══ Data shown

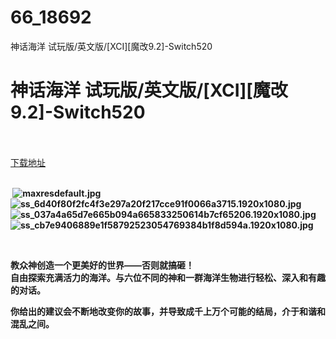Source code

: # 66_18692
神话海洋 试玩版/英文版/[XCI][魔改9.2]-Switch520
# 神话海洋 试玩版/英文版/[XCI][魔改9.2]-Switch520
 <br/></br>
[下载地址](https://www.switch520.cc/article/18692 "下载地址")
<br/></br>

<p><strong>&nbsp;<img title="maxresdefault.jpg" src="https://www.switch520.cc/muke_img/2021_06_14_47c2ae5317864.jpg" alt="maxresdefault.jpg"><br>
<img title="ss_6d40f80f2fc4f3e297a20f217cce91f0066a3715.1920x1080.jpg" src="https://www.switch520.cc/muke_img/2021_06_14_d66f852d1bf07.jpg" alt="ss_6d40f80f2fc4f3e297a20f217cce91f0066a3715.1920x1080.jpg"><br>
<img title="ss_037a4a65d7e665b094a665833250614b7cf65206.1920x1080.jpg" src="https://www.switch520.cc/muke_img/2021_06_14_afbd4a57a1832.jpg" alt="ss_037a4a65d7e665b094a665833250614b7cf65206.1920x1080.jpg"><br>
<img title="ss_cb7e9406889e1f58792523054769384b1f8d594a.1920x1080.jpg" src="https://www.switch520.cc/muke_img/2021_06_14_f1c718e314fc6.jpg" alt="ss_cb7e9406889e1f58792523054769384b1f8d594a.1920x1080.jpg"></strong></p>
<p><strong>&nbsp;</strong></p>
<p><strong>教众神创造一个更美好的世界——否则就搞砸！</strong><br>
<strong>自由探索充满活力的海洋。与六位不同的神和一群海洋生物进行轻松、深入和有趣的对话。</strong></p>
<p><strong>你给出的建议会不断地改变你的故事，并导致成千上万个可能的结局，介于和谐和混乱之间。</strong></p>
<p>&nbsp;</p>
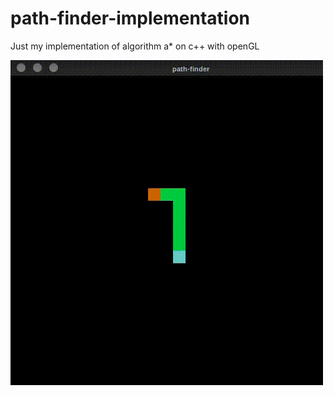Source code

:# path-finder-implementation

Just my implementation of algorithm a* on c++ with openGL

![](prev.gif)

════
══ Data shown

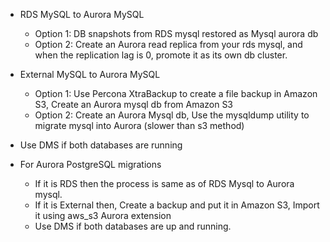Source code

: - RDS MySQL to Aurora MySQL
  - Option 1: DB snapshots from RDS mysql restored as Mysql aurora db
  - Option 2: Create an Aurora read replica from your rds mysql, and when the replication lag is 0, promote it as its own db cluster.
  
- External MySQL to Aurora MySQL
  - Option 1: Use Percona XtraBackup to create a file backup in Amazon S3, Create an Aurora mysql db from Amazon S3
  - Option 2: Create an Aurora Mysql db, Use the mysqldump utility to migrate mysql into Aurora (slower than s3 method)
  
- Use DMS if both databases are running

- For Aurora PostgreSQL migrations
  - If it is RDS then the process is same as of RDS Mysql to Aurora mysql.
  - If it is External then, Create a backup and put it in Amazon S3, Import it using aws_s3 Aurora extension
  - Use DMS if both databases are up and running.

════
══ Data shown

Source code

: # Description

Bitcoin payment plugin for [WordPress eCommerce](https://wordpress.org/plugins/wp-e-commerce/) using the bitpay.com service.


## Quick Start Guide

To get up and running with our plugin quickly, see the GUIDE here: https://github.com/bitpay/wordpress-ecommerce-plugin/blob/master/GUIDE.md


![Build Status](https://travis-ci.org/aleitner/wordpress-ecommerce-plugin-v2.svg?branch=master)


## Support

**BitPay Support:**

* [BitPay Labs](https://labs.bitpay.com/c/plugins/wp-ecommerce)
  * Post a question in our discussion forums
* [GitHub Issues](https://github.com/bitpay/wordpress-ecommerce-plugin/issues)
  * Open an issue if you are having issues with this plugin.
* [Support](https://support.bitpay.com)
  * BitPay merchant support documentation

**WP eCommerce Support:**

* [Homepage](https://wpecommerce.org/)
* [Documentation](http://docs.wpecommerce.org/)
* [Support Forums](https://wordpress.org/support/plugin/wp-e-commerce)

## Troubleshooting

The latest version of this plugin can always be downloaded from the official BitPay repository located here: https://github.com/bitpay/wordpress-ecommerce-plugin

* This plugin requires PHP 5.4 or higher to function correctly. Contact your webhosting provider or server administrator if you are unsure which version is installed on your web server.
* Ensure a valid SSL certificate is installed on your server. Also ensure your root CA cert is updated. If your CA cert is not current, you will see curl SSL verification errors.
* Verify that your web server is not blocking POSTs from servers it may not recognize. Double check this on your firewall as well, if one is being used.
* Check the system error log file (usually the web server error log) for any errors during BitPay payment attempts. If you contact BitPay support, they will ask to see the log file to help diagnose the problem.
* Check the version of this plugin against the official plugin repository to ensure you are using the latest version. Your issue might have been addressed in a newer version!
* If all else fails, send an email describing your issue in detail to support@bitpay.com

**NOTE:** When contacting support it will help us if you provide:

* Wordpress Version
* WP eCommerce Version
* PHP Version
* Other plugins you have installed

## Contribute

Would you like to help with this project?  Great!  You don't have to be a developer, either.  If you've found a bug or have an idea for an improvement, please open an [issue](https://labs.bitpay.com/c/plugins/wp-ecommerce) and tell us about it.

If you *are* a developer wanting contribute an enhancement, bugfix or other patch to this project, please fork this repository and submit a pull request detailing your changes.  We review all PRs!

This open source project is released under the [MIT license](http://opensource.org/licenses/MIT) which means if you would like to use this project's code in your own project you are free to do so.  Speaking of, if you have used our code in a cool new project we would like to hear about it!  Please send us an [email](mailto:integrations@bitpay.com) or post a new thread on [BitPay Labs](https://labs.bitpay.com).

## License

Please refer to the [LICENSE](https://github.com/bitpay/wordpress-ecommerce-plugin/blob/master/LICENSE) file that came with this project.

════

* [Action item] Go through the data and show every line where "about" occurs.

* [Response area]
Would you like to help with this project?  Great!  You don't have to be a developer, either.  If you've found a bug or have an idea for an improvement, please open an [issue](https://labs.bitpay.com/c/plugins/wp-ecommerce) and tell us about it.
This open source project is released under the [MIT license](http://opensource.org/licenses/MIT) which means if you would like to use this project's code in your own project you are free to do so.  Speaking of, if you have used our code in a cool new project we would like to hear about it!  Please send us an [email](mailto:integrations@bitpay.com) or post a new thread on [BitPay Labs](https://labs.bitpay.com).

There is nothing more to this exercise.